Marketing matters in football

Occasionally, you come across a lunatic with inflated confidence and blind fearlessness, believing that what is needed to fight a tiger is mere courage and a plastic teaspoon.

It makes you wonder, which motivational guru did this person see? I mean, you have to be a complete schmuck for giving people the impression that they are able to brawl a tiger. Let alone with nothing more than just a plastic teaspoon.

My wife has said on many occasions that she’d like to have Kim Kardashian’s body. And I agree. I’d very much like her to have Kim Kardashian’s body too. But it cannot happen because life is not fair. Some people win the lottery and some people don’t.

If you are born to a wealthy and intelligent family, then you go to Eton, get a brilliant education and end up, having expended almost no effort at all, in a hedge fund, wealthy and contented.

You would then boast of having the most celebrated football club in the region and have a neat private army of your own. If you are born ugly on the other hand, with ginger hair, to a half-witted poor family, things are likely to be a lot more difficult.

For starters, we all want to have a football club like Johor Darul Ta’zim (JDT) and the chance to spend twice more than the average spending of all the other clubs in the country. But the thing is, Terengganu Menteri Besar and Terengganu FA president Datuk Seri Ahmad Samsuri Mokhtar can’t afford it.

You think I’m joking here?

Just because Ahmad Samsuri is swimming in a pool of black gold (oil), doesn’t mean that he should be meeting the kind of spending that JDT puts forth. And rightly so.

Ahmad Samsuri has a lot of important responsibilities that he needs to attend to – ensuring better roads, quality education, access to healthcare, and many more.

So far, Ahmad Samsuri has been very generous – spending an average RM20 million per season for one to play football.

Sadly, in modern football, having a huge salary pool and spending lavishly is the ultimate investment to winning in football. Anyone who is too cheap to spend everything for their football club is too far from being anywhere near the silverware, so there’s no point in having a football club at all.

Those penny-pinching Scrooges can go play in the amateur division instead, and not spend anything at all.

Therein lies the problem. If you lose a match, it doesn’t matter whether you’re rich or poor. You will be consumed with a sense that people aren’t just looking down on you as someone with physical disability, but mentally too. This will make you permanently angry, desperate and financially suicidal.

This is why people who work in football have got it into their heads that when given RM20 million, you have to spend it all (or more) entirely on the team. This is like putting all your money on the research and development of a mobile application and not putting aside any investment whatsoever towards its marketing.

This routine, inevitably makes the club shamefully dependent on the continuous monetary support from the likes of Ahmad Samsuri.
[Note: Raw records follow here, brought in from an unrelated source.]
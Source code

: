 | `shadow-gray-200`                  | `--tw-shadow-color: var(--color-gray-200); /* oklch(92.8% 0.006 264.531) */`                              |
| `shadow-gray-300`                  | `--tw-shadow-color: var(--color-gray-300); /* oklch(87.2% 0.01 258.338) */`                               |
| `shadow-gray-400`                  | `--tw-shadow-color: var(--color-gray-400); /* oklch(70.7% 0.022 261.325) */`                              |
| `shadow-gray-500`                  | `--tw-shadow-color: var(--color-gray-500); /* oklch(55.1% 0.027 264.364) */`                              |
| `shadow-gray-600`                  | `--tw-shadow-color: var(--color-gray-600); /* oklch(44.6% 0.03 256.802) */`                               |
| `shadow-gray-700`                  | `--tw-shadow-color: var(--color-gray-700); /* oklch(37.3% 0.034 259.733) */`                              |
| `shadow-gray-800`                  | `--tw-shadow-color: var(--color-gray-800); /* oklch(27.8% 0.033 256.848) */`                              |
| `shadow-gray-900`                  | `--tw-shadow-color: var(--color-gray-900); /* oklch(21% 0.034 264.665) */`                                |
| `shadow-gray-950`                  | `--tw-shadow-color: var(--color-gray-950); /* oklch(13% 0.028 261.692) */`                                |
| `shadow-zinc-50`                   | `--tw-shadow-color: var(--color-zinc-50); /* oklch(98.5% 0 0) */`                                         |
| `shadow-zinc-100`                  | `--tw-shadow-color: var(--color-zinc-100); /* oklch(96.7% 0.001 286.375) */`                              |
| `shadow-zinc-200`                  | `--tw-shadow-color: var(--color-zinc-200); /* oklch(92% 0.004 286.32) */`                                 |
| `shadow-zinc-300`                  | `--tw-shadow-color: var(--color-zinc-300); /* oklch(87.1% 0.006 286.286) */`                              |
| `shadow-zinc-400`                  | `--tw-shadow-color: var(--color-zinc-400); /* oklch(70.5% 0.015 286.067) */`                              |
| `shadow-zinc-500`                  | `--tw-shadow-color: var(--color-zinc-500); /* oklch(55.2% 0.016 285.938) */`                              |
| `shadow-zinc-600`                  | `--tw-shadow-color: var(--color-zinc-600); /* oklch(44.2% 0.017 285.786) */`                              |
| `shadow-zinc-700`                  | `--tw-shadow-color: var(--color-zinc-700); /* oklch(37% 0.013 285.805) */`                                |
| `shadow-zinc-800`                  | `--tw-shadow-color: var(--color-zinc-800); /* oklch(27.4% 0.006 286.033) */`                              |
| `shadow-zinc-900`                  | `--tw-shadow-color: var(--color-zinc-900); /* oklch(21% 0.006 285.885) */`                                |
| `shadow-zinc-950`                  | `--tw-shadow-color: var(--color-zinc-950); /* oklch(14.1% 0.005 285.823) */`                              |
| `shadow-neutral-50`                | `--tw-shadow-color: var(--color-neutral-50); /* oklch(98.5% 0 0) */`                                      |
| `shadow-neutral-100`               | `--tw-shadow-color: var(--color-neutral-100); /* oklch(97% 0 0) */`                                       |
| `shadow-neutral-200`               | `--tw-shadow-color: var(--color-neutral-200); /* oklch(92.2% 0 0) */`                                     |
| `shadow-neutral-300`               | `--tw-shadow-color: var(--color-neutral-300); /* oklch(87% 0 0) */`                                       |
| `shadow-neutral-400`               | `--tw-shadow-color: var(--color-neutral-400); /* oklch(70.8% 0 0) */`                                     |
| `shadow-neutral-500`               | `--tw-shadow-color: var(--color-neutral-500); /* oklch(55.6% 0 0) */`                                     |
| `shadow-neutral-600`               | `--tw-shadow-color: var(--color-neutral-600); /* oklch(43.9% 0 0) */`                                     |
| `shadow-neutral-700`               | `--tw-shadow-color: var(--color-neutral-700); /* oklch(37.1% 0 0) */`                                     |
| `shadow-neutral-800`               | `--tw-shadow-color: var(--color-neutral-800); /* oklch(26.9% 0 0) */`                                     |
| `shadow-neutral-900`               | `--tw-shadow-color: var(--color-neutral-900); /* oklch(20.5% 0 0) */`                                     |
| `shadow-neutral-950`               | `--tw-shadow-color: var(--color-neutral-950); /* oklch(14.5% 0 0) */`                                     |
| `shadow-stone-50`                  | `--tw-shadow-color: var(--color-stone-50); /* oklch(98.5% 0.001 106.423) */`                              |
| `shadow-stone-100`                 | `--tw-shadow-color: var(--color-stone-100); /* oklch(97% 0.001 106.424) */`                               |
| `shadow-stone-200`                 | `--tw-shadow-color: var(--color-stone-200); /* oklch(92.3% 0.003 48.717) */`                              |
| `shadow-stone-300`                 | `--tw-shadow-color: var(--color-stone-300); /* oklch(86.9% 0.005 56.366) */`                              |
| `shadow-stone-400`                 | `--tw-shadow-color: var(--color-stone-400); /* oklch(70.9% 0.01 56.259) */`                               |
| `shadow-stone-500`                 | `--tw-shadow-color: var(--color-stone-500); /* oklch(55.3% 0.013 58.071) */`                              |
However, here’s the thing. It is well understood that the team is a top priority for almost every football club. But to achieve sustainability, clubs must put as much energy and investment into marketing as they do in developing the team.

The bigger the brand, the bigger the risk of failure. Marketing can reduce those risks and it matters as much as the team – perhaps even more.

So, if I were an owner of a football club and wanted a football manager or a CEO, I’d get someone who is good at managing a company and wouldn’t care whether he or she knows how to kick a ball or not.

If I wanted a footballer, I’d get someone who could kick a ball properly.

In fact, there’s only one type of person I wouldn’t employ under any circumstances. A person who goes mental over losing and starts “gambling” all the money I give.

This is the personal opinion of the writer and does not necessarily represent the views of Twentytwo13.